### Your goal
Transcribe the entries, keeping every character the same.

### Dataset records
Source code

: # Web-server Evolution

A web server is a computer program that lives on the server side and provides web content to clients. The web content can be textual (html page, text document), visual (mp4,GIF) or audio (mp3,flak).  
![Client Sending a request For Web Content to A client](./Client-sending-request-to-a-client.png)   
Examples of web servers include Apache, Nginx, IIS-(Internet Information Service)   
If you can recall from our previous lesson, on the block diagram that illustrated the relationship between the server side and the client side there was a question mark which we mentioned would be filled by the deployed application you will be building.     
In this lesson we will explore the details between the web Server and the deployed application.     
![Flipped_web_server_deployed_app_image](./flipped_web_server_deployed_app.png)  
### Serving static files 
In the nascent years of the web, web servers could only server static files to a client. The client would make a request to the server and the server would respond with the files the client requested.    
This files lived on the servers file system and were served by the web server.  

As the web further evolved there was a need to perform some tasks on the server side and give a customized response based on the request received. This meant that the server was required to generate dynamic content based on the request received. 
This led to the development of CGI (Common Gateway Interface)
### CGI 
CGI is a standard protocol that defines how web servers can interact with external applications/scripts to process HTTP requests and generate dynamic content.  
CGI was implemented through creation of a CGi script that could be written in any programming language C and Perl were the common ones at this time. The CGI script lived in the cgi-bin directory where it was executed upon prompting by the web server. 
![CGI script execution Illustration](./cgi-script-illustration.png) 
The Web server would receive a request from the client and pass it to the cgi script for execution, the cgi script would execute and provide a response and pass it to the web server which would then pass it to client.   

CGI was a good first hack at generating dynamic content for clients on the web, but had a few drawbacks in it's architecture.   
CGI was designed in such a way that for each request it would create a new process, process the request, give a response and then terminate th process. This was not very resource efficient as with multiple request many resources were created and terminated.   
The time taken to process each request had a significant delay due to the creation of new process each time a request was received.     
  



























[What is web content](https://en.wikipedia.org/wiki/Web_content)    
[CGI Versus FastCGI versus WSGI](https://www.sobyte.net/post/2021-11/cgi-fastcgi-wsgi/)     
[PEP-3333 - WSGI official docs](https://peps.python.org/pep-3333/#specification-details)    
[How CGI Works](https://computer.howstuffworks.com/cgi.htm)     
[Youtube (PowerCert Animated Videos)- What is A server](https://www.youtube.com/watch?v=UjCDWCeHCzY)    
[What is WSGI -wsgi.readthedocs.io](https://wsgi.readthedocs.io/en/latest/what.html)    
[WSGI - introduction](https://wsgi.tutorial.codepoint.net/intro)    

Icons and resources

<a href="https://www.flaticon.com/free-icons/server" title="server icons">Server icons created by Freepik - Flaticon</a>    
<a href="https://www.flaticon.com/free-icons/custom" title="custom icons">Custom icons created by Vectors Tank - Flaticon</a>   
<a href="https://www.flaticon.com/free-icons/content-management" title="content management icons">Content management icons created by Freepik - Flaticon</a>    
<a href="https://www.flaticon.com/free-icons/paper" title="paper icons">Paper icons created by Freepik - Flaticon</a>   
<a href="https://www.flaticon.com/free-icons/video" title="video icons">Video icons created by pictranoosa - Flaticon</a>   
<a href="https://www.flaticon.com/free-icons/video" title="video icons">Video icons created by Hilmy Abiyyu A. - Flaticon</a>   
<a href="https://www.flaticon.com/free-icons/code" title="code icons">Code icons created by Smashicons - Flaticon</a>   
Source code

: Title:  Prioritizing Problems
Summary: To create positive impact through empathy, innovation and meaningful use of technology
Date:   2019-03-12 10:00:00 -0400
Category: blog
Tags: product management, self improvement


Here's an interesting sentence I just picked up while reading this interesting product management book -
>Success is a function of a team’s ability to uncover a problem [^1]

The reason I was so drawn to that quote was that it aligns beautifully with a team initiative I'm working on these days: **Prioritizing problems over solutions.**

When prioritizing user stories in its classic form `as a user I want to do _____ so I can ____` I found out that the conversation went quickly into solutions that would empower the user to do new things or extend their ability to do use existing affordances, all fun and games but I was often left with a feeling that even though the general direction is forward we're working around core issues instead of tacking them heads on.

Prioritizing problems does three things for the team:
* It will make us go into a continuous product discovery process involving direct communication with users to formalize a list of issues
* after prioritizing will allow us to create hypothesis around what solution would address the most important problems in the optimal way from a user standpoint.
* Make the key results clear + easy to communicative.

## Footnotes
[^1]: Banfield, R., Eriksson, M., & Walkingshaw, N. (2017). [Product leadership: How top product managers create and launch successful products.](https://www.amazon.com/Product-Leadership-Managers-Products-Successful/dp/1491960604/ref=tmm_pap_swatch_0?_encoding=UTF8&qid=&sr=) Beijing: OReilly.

### Solution to this exercise
Source code

: # Web-server Evolution

A web server is a computer program that lives on the server side and provides web content to clients. The web content can be textual (html page, text document), visual (mp4,GIF) or audio (mp3,flak).  
![Client Sending a request For Web Content to A client](./Client-sending-request-to-a-client.png)   
Examples of web servers include Apache, Nginx, IIS-(Internet Information Service)   
If you can recall from our previous lesson, on the block diagram that illustrated the relationship between the server side and the client side there was a question mark which we mentioned would be filled by the deployed application you will be building.     
In this lesson we will explore the details between the web Server and the deployed application.     
![Flipped_web_server_deployed_app_image](./flipped_web_server_deployed_app.png)  
### Serving static files 
In the nascent years of the web, web servers could only server static files to a client. The client would make a request to the server and the server would respond with the files the client requested.    
This files lived on the servers file system and were served by the web server.  

As the web further evolved there was a need to perform some tasks on the server side and give a customized response based on the request received. This meant that the server was required to generate dynamic content based on the request received. 
This led to the development of CGI (Common Gateway Interface)
### CGI 
CGI is a standard protocol that defines how web servers can interact with external applications/scripts to process HTTP requests and generate dynamic content.  
CGI was implemented through creation of a CGi script that could be written in any programming language C and Perl were the common ones at this time. The CGI script lived in the cgi-bin directory where it was executed upon prompting by the web server. 
![CGI script execution Illustration](./cgi-script-illustration.png) 
The Web server would receive a request from the client and pass it to the cgi script for execution, the cgi script would execute and provide a response and pass it to the web server which would then pass it to client.   

CGI was a good first hack at generating dynamic content for clients on the web, but had a few drawbacks in it's architecture.   
CGI was designed in such a way that for each request it would create a new process, process the request, give a response and then terminate th process. This was not very resource efficient as with multiple request many resources were created and terminated.   
The time taken to process each request had a significant delay due to the creation of new process each time a request was received.     
  



























[What is web content](https://en.wikipedia.org/wiki/Web_content)    
[CGI Versus FastCGI versus WSGI](https://www.sobyte.net/post/2021-11/cgi-fastcgi-wsgi/)     
[PEP-3333 - WSGI official docs](https://peps.python.org/pep-3333/#specification-details)    
[How CGI Works](https://computer.howstuffworks.com/cgi.htm)     
[Youtube (PowerCert Animated Videos)- What is A server](https://www.youtube.com/watch?v=UjCDWCeHCzY)    
[What is WSGI -wsgi.readthedocs.io](https://wsgi.readthedocs.io/en/latest/what.html)    
[WSGI - introduction](https://wsgi.tutorial.codepoint.net/intro)    

Icons and resources

<a href="https://www.flaticon.com/free-icons/server" title="server icons">Server icons created by Freepik - Flaticon</a>    
<a href="https://www.flaticon.com/free-icons/custom" title="custom icons">Custom icons created by Vectors Tank - Flaticon</a>   
<a href="https://www.flaticon.com/free-icons/content-management" title="content management icons">Content management icons created by Freepik - Flaticon</a>    
<a href="https://www.flaticon.com/free-icons/paper" title="paper icons">Paper icons created by Freepik - Flaticon</a>   
<a href="https://www.flaticon.com/free-icons/video" title="video icons">Video icons created by pictranoosa - Flaticon</a>   
<a href="https://www.flaticon.com/free-icons/video" title="video icons">Video icons created by Hilmy Abiyyu A. - Flaticon</a>   
<a href="https://www.flaticon.com/free-icons/code" title="code icons">Code icons created by Smashicons - Flaticon</a>   
Source code

: Title:  Prioritizing Problems
Summary: To create positive impact through empathy, innovation and meaningful use of technology
Date:   2019-03-12 10:00:00 -0400
Category: blog
Tags: product management, self improvement


Here's an interesting sentence I just picked up while reading this interesting product management book -
>Success is a function of a team’s ability to uncover a problem [^1]

The reason I was so drawn to that quote was that it aligns beautifully with a team initiative I'm working on these days: **Prioritizing problems over solutions.**

When prioritizing user stories in its classic form `as a user I want to do _____ so I can ____` I found out that the conversation went quickly into solutions that would empower the user to do new things or extend their ability to do use existing affordances, all fun and games but I was often left with a feeling that even though the general direction is forward we're working around core issues instead of tacking them heads on.

Prioritizing problems does three things for the team:
* It will make us go into a continuous product discovery process involving direct communication with users to formalize a list of issues
* after prioritizing will allow us to create hypothesis around what solution would address the most important problems in the optimal way from a user standpoint.
* Make the key results clear + easy to communicative.

## Footnotes
[^1]: Banfield, R., Eriksson, M., & Walkingshaw, N. (2017). [Product leadership: How top product managers create and launch successful products.](https://www.amazon.com/Product-Leadership-Managers-Products-Successful/dp/1491960604/ref=tmm_pap_swatch_0?_encoding=UTF8&qid=&sr=) Beijing: OReilly.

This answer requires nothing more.